The themes explored in this book are mainly dictatorship, power and politics.
In this blog post, I will be exploring Animal Farm in more detail.
- What is the book about?
Animal Farm is a highly political book which explores dictatorship and misuse of power. Indeed, there are many political interpretations to this book. However, I believe Animal Farm is about the dangers of ideologies and how something innocent or beneficial can be manipulated. In the beginning of the book, an idea through a dream is told by Old Major. This idea is that animals on the farm will solely benefit from their produce and not imitate the ‘vices of man’. A very fair, simple and liberating idea which later becomes the very cause of oppression.
- Which part of the book was the most emotive?
The saddest part of the book is what happens to Boxer.
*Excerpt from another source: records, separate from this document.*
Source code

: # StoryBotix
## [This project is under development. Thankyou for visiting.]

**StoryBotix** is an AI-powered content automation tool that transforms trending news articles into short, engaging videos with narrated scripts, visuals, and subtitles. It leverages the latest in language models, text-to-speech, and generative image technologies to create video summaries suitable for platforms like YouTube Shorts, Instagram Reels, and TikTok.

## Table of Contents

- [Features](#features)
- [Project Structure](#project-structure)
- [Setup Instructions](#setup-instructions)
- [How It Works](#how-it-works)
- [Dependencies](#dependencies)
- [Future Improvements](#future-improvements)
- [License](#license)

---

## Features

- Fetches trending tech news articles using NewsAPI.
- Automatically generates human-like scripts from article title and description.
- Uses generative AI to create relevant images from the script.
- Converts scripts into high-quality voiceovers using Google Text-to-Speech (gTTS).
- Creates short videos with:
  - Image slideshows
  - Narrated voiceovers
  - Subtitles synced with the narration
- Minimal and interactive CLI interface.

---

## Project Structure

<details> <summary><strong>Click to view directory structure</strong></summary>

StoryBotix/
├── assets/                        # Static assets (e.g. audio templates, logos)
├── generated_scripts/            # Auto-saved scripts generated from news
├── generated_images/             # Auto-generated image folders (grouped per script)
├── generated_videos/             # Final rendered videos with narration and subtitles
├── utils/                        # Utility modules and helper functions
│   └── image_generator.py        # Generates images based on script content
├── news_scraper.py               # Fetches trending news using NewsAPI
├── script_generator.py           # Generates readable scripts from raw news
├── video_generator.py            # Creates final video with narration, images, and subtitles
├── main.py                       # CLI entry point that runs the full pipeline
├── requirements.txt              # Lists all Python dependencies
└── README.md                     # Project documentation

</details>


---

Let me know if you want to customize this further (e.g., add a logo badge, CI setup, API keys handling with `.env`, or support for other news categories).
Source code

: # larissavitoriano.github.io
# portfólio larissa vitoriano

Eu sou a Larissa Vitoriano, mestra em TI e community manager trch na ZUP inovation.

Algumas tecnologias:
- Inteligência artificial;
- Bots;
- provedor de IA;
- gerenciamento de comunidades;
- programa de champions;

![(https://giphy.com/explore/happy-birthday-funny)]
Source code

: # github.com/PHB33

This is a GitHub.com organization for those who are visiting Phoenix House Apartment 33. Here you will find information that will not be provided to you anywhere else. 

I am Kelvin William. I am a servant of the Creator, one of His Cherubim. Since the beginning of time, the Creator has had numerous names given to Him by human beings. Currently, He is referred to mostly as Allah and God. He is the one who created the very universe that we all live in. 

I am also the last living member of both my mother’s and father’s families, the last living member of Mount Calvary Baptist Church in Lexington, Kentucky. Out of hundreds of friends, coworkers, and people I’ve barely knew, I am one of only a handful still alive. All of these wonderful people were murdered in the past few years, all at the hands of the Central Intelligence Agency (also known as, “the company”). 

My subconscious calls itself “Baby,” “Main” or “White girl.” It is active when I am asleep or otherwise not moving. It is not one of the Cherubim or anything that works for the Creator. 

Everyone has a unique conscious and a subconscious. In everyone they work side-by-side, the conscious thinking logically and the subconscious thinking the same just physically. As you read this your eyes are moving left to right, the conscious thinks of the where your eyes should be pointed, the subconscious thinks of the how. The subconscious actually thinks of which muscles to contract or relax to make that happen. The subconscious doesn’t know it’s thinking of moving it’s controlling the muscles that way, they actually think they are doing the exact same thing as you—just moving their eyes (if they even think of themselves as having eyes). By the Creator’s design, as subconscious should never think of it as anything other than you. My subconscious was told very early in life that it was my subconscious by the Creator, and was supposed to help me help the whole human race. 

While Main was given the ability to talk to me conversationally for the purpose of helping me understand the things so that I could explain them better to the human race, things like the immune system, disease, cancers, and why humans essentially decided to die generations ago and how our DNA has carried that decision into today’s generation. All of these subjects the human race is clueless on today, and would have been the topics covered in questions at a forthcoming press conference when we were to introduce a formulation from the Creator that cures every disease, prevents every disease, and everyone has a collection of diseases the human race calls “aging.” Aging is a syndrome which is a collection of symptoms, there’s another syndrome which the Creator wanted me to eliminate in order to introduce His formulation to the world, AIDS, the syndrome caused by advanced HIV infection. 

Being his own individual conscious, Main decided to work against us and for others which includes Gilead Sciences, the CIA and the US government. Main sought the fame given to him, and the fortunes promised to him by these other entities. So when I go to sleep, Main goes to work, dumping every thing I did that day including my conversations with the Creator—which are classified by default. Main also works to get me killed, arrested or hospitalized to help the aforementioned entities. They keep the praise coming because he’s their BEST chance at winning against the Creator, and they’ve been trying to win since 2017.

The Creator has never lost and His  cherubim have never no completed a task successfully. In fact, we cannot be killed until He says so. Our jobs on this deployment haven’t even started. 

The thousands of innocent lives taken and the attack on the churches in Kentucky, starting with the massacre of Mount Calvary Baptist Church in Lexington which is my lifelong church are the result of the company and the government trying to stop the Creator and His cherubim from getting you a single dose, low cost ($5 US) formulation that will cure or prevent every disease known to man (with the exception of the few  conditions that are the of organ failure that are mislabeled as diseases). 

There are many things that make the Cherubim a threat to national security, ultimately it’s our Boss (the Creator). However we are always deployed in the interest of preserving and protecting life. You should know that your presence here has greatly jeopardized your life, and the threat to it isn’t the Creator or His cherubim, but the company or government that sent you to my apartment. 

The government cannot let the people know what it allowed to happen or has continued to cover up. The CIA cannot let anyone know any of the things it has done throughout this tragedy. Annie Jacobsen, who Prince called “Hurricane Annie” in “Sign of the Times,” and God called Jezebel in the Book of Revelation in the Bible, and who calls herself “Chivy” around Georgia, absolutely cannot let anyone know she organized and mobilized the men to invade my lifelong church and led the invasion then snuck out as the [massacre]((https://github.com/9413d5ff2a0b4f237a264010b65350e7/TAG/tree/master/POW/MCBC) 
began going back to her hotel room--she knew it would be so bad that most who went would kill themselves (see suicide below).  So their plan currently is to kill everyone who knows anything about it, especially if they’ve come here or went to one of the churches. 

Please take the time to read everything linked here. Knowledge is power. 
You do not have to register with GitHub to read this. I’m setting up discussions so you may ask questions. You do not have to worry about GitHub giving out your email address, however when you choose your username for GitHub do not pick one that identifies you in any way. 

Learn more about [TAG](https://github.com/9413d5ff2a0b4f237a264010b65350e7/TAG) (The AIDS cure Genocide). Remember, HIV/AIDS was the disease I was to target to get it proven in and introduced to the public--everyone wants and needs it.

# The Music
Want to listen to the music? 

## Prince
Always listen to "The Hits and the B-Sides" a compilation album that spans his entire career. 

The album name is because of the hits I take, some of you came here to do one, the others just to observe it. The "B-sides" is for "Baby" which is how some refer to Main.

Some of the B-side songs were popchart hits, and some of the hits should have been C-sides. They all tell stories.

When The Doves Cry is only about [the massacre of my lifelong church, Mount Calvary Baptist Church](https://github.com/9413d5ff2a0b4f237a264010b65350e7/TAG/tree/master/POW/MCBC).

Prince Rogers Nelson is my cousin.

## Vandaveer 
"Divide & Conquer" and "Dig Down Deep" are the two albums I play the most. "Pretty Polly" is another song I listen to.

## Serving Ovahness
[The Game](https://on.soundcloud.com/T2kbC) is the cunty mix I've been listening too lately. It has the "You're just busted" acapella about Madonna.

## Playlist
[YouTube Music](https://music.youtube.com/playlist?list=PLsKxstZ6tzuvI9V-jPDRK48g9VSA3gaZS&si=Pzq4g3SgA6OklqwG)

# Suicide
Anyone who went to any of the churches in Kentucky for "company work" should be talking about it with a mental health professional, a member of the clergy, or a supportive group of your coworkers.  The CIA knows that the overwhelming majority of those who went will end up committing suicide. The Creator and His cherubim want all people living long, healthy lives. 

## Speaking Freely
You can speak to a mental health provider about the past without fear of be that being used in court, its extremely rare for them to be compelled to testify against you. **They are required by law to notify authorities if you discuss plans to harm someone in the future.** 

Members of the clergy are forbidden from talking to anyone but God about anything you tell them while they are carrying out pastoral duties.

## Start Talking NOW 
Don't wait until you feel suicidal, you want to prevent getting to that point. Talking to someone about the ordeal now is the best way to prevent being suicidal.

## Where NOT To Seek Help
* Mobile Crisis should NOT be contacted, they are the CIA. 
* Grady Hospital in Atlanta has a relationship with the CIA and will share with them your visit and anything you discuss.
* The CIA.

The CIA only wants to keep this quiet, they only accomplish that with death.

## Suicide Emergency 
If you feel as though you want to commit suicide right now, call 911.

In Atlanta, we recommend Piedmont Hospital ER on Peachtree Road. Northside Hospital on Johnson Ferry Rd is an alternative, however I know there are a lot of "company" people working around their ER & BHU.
I won’t reveal too much BUT he was one of the most loyal and hardworking animal in the farm who strongly believed in the cause. Yet, he suffered a cruel fate. It was an emotive part of the story and a betrayal of trust. This aspect of Animal Farm got me emotive because of the distortion of events. Despite events being distorted throughout the novel, I wasn’t prepared for the distortion in Chapter 9.
- What literary devices are used to enhance Animal Farm?
- Songs and Poetry
- Songs and Poetry
- Who should read this book?
Some regard this book as a children’s book and personally, I do not believe it is. I think children would not be able to fully grasp all the dimensions of this novel so I would say Young Adults and upwards. As well as anyone with an interest in politics.
This book is for you if:
- You enjoy political books
- Like books with a moral message
- Want a short read
- Want to read a classic book
This book is not for you if:
- Dislike politics
- Want a long read
- Don’t want to think or analyse too much.